Kotawaringin Timur mengirimkan kontingen terbesar dengan 56 orang. Disusul oleh delapan Kwarcab yang masing-masing memberangkatkan 38 orang, yakni Murung Raya, Barito Utara, Barito Timur, Pulang Pisau, Katingan, Kotawaringin Barat, Seruyan, Lamandau, dan Sukamara. Adapun Kwarcab Palangka Raya dan Kapuas masing-masing mengirim 29 peserta, sementara Gunung Mas dan Barito Selatan memberangkatkan 20 orang.
Ketua Kwarda Gerakan Pramuka Kalteng, Aisyah Thisia Agustiar Sabran, melaporkan bahwa pembiayaan keikutsertaan kontingen bersumber dari anggaran Kwarda dan Kwarcab se-Kalteng. Namun, ia menyampaikan harapan agar pemerintah provinsi memberikan perhatian lebih selama pelaksanaan kegiatan berlangsung.

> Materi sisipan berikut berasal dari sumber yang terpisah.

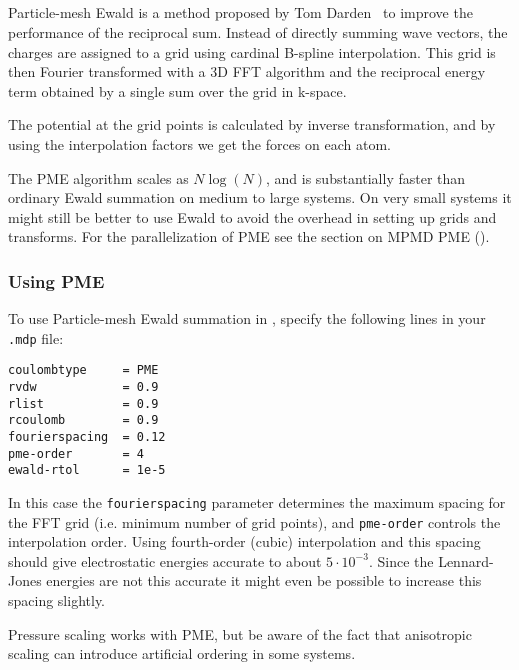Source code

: \subsection{}
\label{sec:pme}
Particle-mesh Ewald is a method proposed by Tom
Darden~\cite{Darden93,Essmann95} to improve the performance of the
reciprocal sum. Instead of directly summing wave vectors, the charges
are assigned to a grid using cardinal B-spline interpolation. This
grid is then Fourier transformed with a 3D FFT algorithm and the
reciprocal energy term obtained by a single sum over the grid in
k-space.

The potential at the grid points is calculated by inverse
transformation, and by using the interpolation factors we get the
forces on each atom. 

The PME algorithm scales as $N \log(N)$, and is substantially faster
than ordinary Ewald summation on medium to large systems. On very
small systems it might still be better to use Ewald to avoid the
overhead in setting up grids and transforms.
For the parallelization of PME see the section on MPMD PME ().

\subsubsection{Using PME}
To use Particle-mesh Ewald summation in {\gromacs}, specify the
following lines in your {\tt .mdp} file:

\begin{verbatim}
coulombtype     = PME
rvdw            = 0.9
rlist           = 0.9
rcoulomb        = 0.9
fourierspacing  = 0.12
pme-order       = 4
ewald-rtol      = 1e-5
\end{verbatim}

In this case the {\tt fourierspacing} parameter determines the maximum
spacing for the FFT grid (i.e. minimum number of grid points),
and {\tt pme-order} controls the
interpolation order. Using fourth-order (cubic) interpolation and this
spacing should give electrostatic energies accurate to about
$5\cdot10^{-3}$. Since the Lennard-Jones energies are not this
accurate it might even be possible to increase this spacing slightly.

Pressure scaling works with PME, but be aware of the fact that
anisotropic scaling can introduce artificial ordering in some systems.

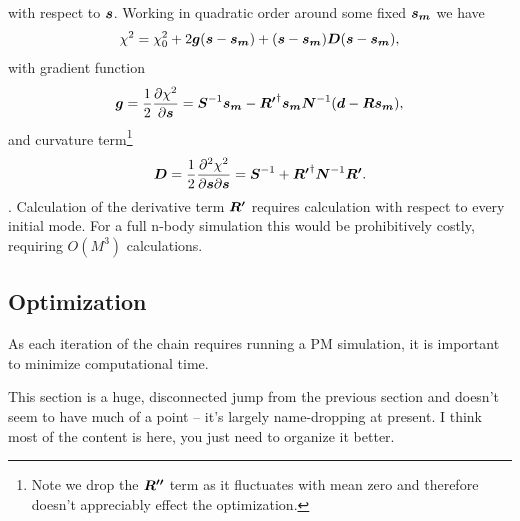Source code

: \documentclass[times]{aastex62}
\def\bi#1{\hbox{\boldmath{$#1$}}}
\newcommand{\lya}{Ly$\alpha$}
\begin{document}
with respect to $\bi{s}$. Working in quadratic order around some fixed $\bi{s_m}$ we have
\begin{equation}
\chi^2 = \chi_0^2 + 2 \bi{g}(\bi{s}-\bi{s_m})+ (\bi{s}-\bi{s_m})\bi{D}(\bi{s}-\bi{s_m}),
\label{eq_chib}
\end{equation}
with gradient function
\begin{equation}
\bi{g}=\frac{1}{2}\frac{\partial \chi^2}{\partial \bi{s}}=\bi{S}^{-1}\bi{s_m}-\bi{R'}^\dag\bi{s_m}\bi{N}^{-1}(\bi{d}-\bi{Rs_m}),
\label{eq_cost}
\end{equation}
and curvature term\footnote{Note we drop the $\bi{R''}$ term as it fluctuates with mean zero and therefore doesn't appreciably effect the optimization.} 
\begin{equation}
\bi{D}=\frac{1}{2}\frac{\partial^2 \chi^2}{\partial \bi{s}\partial \bi{s}}=\bi{S}^{-1}+\bi{R'}^\dag\bi{N}^{-1}\bi{R'}. %
\label{eq_curv}
\end{equation}.
Calculation of the derivative term $\bi{R'}$ requires calculation with respect to every initial mode. For a full n-body simulation this would be prohibitively costly, requiring  $O(M^3)$ calculations. 


\subsection{Optimization }
As each iteration of the chain requires running a PM simulation, it is important to minimize computational time. 

{\color{red}This section is a huge, disconnected jump from the previous section and doesn't seem to have much of a point -- it's largely name-dropping at present.  I think most of the content is here, you just need to organize it better.}
\end{document}
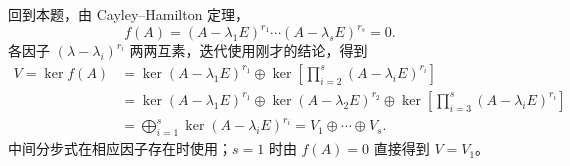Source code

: \documentclass[11pt,fontset=fandol]{ctexart}
\begin{document}
回到本题，由 Cayley--Hamilton 定理， \[
f(A)=(A-\lambda_1E)^{r_1}\cdots(A-\lambda_sE)^{r_s}=0.
\] 各因子 \((\lambda-\lambda_i)^{r_i}\)
两两互素，迭代使用刚才的结论，得到 \[
\begin{aligned}
V=\ker f(A)
&=\ker(A-\lambda_1E)^{r_1}\oplus
\ker\left[\prod_{i=2}^s(A-\lambda_iE)^{r_i}\right]\\
&=\ker(A-\lambda_1E)^{r_1}\oplus\ker(A-\lambda_2E)^{r_2}
\oplus\ker\left[\prod_{i=3}^s(A-\lambda_iE)^{r_i}\right]\\
&=\bigoplus_{i=1}^s\ker(A-\lambda_iE)^{r_i}
=V_1\oplus\cdots\oplus V_s.
\end{aligned}
\] 中间分步式在相应因子存在时使用；\(s=1\) 时由 \(f(A)=0\) 直接得到
\(V=V_1\)。
\end{document}
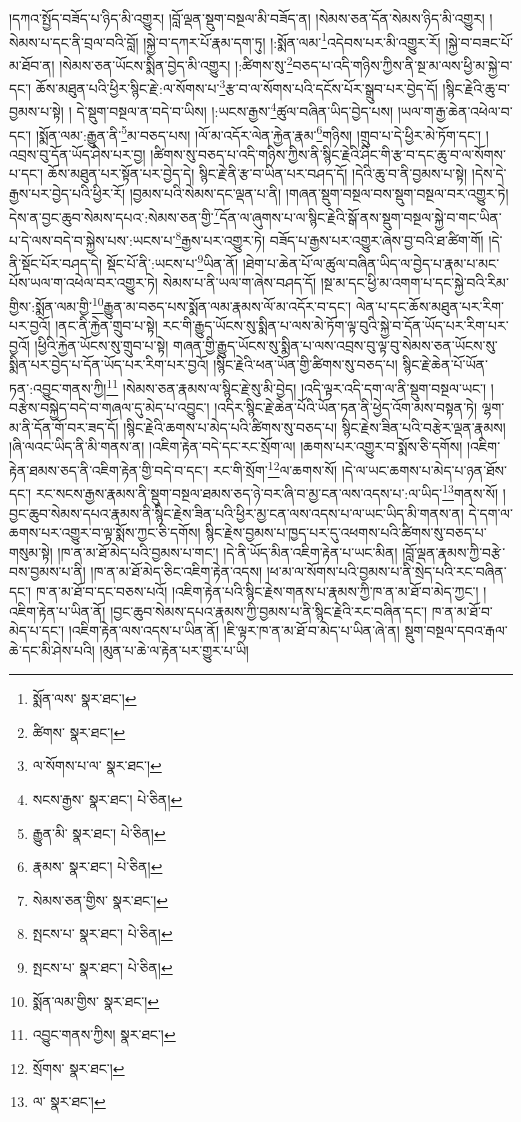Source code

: །དཀའ་སྤྱོད་བཟོད་པ་ཉིད་མི་འགྱུར། །བློ་ལྡན་སྡུག་བསྔལ་མི་བཟོད་ན། །སེམས་ཅན་དོན་སེམས་ཉིད་མི་འགྱུར། །སེམས་པ་དང་ནི་བྲལ་བའི་བློ། །སྐྱེ་བ་དཀར་པོ་རྣམ་དག་ཏུ། །:སྨོན་ལམ་\footnote{སྨོན་ལས་  སྣར་ཐང་། }འདེབས་པར་མི་འགྱུར་རོ། །སྐྱེ་བ་བཟང་པོ་མ་ཐོབ་ན། །སེམས་ཅན་ཡོངས་སྨིན་བྱེད་མི་འགྱུར། །:ཚིགས་སུ་\footnote{ཚིགས་  སྣར་ཐང་། }བཅད་པ་འདི་གཉིས་ཀྱིས་ནི་སྔ་མ་ལས་ཕྱི་མ་སྐྱེ་བ་དང་། ཆོས་མཐུན་པའི་ཕྱིར་སྙིང་རྗེ་:ལ་སོགས་པ་\footnote{ལ་སོགས་པ་ལ་  སྣར་ཐང་། }རྩ་བ་ལ་སོགས་པའི་དངོས་པོར་སྒྲུབ་པར་བྱེད་དོ། །སྙིང་རྗེའི་ཆུ་བ་བྱམས་པ་སྟེ། །
དེ་སྡུག་བསྔལ་ན་བདེ་བ་ཡིས། །:ཡངས་རྒྱས་\footnote{སངས་རྒྱས་  སྣར་ཐང་།  པེ་ཅིན། }ཚུལ་བཞིན་ཡིད་བྱེད་པས། །ཡལ་ག་རྒྱ་ཆེན་འཕེལ་བ་དང་། །སྨོན་ལམ་:རྒྱུན་ནི་\footnote{རྒྱུན་མི་  སྣར་ཐང་།  པེ་ཅིན། }མ་བཅད་པས། །ལོ་མ་འདོར་ལེན་རྐྱེན་རྣམ་\footnote{རྣམས་  སྣར་ཐང་།  པེ་ཅིན། }གཉིས། །གྲུབ་པ་དེ་ཕྱིར་མེ་ཏོག་དང་། །འབྲས་བུ་དོན་ཡོད་ཤེས་པར་བྱ། །ཚིགས་སུ་བཅད་པ་འདི་གཉིས་ཀྱིས་ནི་སྙིང་རྗེའི་ཤིང་གི་རྩ་བ་དང་ཆུ་བ་ལ་སོགས་པ་དང་། ཆོས་མཐུན་པར་སྟོན་པར་བྱེད་དེ། སྙིང་རྗེ་ནི་རྩ་བ་ཡིན་པར་བཤད་དོ། །དེའི་ཆུ་བ་ནི་བྱམས་པ་སྟེ། །དེས་དེ་རྒྱས་པར་བྱེད་པའི་ཕྱིར་རོ། །བྱམས་པའི་སེམས་དང་ལྡན་པ་ནི། །གཞན་སྡུག་བསྔལ་བས་སྡུག་བསྔལ་བར་འགྱུར་ཏེ། དེས་ན་བྱང་ཆུབ་སེམས་དཔའ་:སེམས་ཅན་གྱི་\footnote{སེམས་ཅན་གྱིས་  སྣར་ཐང་། }དོན་ལ་ཞུགས་པ་ལ་སྙིང་རྗེའི་སྒོ་ནས་སྡུག་བསྔལ་སྐྱེ་བ་གང་ཡིན་པ་དེ་ལས་བདེ་བ་སྐྱེས་པས་:ཡངས་པ་\footnote{སྤངས་པ་  སྣར་ཐང་།  པེ་ཅིན། }རྒྱས་པར་འགྱུར་ཏེ། བཟོད་པ་རྒྱས་པར་འགྱུར་ཞེས་བྱ་བའི་ཐ་ཚིག་གོ། །དེ་ནི་སྡོང་པོར་བཤད་དེ། སྡོང་པོ་ནི་:ཡངས་པ་\footnote{སྤངས་པ་  སྣར་ཐང་།  པེ་ཅིན། }ཡིན་ནོ། །ཐེག་པ་ཆེན་པོ་ལ་ཚུལ་བཞིན་ཡིད་ལ་བྱེད་པ་རྣམ་པ་མང་པོས་ཡལ་ག་འཕེལ་བར་འགྱུར་ཏེ། སེམས་པ་ནི་ཡལ་ག་ཞེས་བཤད་དོ། །སྔ་མ་དང་ཕྱི་མ་འགག་པ་དང་སྐྱེ་བའི་རིམ་གྱིས་:སྨོན་ལམ་གྱི་\footnote{སྨོན་ལམ་གྱིས་  སྣར་ཐང་། }རྒྱུན་མ་བཅད་པས་སྨོན་ལམ་རྣམས་ལོ་མ་འདོར་བ་དང་། ལེན་པ་དང་ཆོས་མཐུན་པར་རིག་པར་བྱའོ། །ནང་ནི་རྐྱེན་གྲུབ་པ་སྟེ། རང་གི་རྒྱུད་ཡོངས་སུ་སྨིན་པ་ལས་མེ་ཏོག་ལྟ་བུའི་སྐྱེ་བ་དོན་ཡོད་པར་རིག་པར་བྱའོ། །ཕྱིའི་རྐྱེན་ཡོངས་སུ་གྲུབ་པ་སྟེ། གཞན་གྱི་རྒྱུད་ཡོངས་སུ་སྨིན་པ་ལས་འབྲས་བུ་ལྟ་བུ་སེམས་ཅན་ཡོངས་སུ་སྨིན་པར་བྱེད་པ་དོན་ཡོད་པར་རིག་པར་བྱའོ། །སྙིང་རྗེའི་ཕན་ཡོན་གྱི་ཚིགས་སུ་བཅད་པ། སྙིང་རྗེ་ཆེན་པོ་ཡོན་ཏན་:འབྱུང་གནས་ཀྱི།\footnote{འབྱུང་གནས་ཀྱིས།  སྣར་ཐང་། } །སེམས་ཅན་རྣམས་ལ་སྙིང་རྗེ་སུ་མི་བྱེད། །འདི་ལྟར་འདི་དག་ལ་ནི་སྡུག་བསྔལ་ཡང་། །བརྩེས་བསྐྱེད་བདེ་བ་གཞལ་དུ་མེད་པ་འབྱུང་། །འདིར་སྙིང་རྗེ་ཆེན་པོའི་ཡོན་ཏན་ནི་ཕྱེད་འོག་མས་བསྟན་ཏེ། ལྷག་མ་ནི་དོན་གོ་བར་ཟད་དོ། །སྙིང་རྗེའི་ཆགས་པ་མེད་པའི་ཚིགས་སུ་བཅད་པ། སྙིང་རྗེས་ཟིན་པའི་བརྩེར་ལྡན་རྣམས། །ཞི་ལའང་ཡིད་ནི་མི་གནས་ན། །འཇིག་རྟེན་བདེ་དང་རང་སྲོག་ལ། །ཆགས་པར་འགྱུར་བ་སྨོས་ཅི་དགོས། །འཇིག་རྟེན་ཐམས་ཅད་ནི་འཇིག་རྟེན་གྱི་བདེ་བ་དང་། རང་གི་སྲོག་\footnote{སྲོགས་  སྣར་ཐང་། }ལ་ཆགས་སོ། །དེ་ལ་ཡང་ཆགས་པ་མེད་པ་ཉན་ཐོས་དང་། རང་སངས་རྒྱས་རྣམས་ནི་སྡུག་བསྔལ་ཐམས་ཅད་ཉེ་བར་ཞི་བ་མྱ་ངན་ལས་འདས་པ་:ལ་ཡིད་\footnote{ལ་  སྣར་ཐང་། }གནས་སོ། །བྱང་ཆུབ་སེམས་དཔའ་རྣམས་ནི་སྙིང་རྗེས་ཟིན་པའི་ཕྱིར་མྱ་ངན་ལས་འདས་པ་ལ་ཡང་ཡིད་མི་གནས་ན། དེ་དག་ལ་ཆགས་པར་འགྱུར་བ་ལྟ་སྨོས་ཀྱང་ཅི་དགོས། སྙིང་རྗེས་བྱམས་པ་ཁྱད་པར་དུ་འཕགས་པའི་ཚིགས་སུ་བཅད་པ་གསུམ་སྟེ། །ཁ་ན་མ་ཐོ་མེད་པའི་བྱམས་པ་གང་། །དེ་ནི་ཡོད་མིན་འཇིག་རྟེན་པ་ཡང་མིན། །བློ་ལྡན་རྣམས་ཀྱི་བརྩེ་བས་བྱམས་པ་ནི། །ཁ་ན་མ་ཐོ་མེད་ཅིང་འཇིག་རྟེན་འདས། །ཕ་མ་ལ་སོགས་པའི་བྱམས་པ་ནི་སྲེད་པའི་རང་བཞིན་དང་། ཁ་ན་མ་ཐོ་བ་དང་བཅས་པའོ། །འཇིག་རྟེན་པའི་སྙིང་རྗེས་གནས་པ་རྣམས་ཀྱི་ཁ་ན་མ་ཐོ་བ་མེད་ཀྱང་། །འཇིག་རྟེན་པ་ཡིན་ནོ། །བྱང་ཆུབ་སེམས་དཔའ་རྣམས་ཀྱི་བྱམས་པ་ནི་སྙིང་རྗེའི་རང་བཞིན་དང་། ཁ་ན་མ་ཐོ་བ་མེད་པ་དང་། །འཇིག་རྟེན་ལས་འདས་པ་ཡིན་ནོ། །ཇི་ལྟར་ཁ་ན་མ་ཐོ་བ་མེད་པ་ཡིན་ཞེ་ན། སྡུག་བསྔལ་དབའ་རྒལ་ཆེ་དང་མི་ཤེས་པའི། །མུན་པ་ཆེ་ལ་རྟེན་པར་གྱུར་པ་ཡི། 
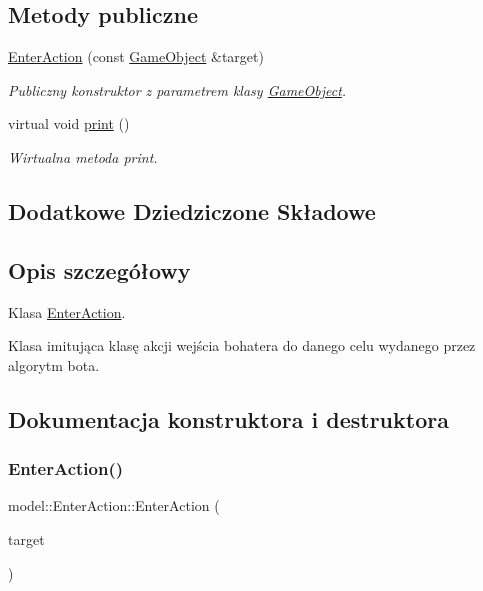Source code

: \subsection*{Metody publiczne}
\begin{DoxyCompactItemize}
\item 
\hyperlink{classmodel_1_1EnterAction_ac95609f75be49871c93e2948229f0049}{Enter\+Action} (const \hyperlink{classmodel_1_1GameObject}{Game\+Object} \&target)
\begin{DoxyCompactList}\small\item\em Publiczny konstruktor z parametrem klasy \hyperlink{classmodel_1_1GameObject}{Game\+Object}. \end{DoxyCompactList}\item 
virtual void \hyperlink{classmodel_1_1EnterAction_a0e6f49b42a1c026c421f29193670abeb}{print} ()
\begin{DoxyCompactList}\small\item\em Wirtualna metoda print. \end{DoxyCompactList}\end{DoxyCompactItemize}
\subsection*{Dodatkowe Dziedziczone Składowe}


\subsection{Opis szczegółowy}
Klasa \hyperlink{classmodel_1_1EnterAction}{Enter\+Action}. 

Klasa imitująca klasę akcji wejścia bohatera do danego celu wydanego przez algorytm bota. 

\subsection{Dokumentacja konstruktora i destruktora}
\mbox{\label{classmodel_1_1EnterAction_ac95609f75be49871c93e2948229f0049}} 
\subsubsection{\texorpdfstring{Enter\+Action()}{EnterAction()}}
{\footnotesize\ttfamily model\+::\+Enter\+Action\+::\+Enter\+Action (\begin{DoxyParamCaption}\item[{const \hyperlink{classmodel_1_1GameObject}{Game\+Object} \&}]{target }\end{DoxyParamCaption})\hspace{0.3cm}{\ttfamily [inline]}}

"Kami berharap Bapak Gubernur berkenan memberikan perhatian dan dukungan tambahan kepada peserta Jamnas Kontingen Kalimantan Tengah, khususnya berupa uang saku. Perhatian tersebut akan menjadi penyemangat bagi mereka selama mengikuti Jamnas," imbuh Aisyah.
Jamnas XII sendiri merupakan pertemuan besar Pramuka Penggalang tingkat nasional yang dirancang sebagai wadah pembinaan karakter dan pengembangan kepemimpinan. Selain itu, ajang ini menjadi ruang pertukaran keterampilan hidup, petualangan, pengabdian masyarakat, hingga pengenalan teknologi dan budaya antaranggota Pramuka dari seluruh Indonesia.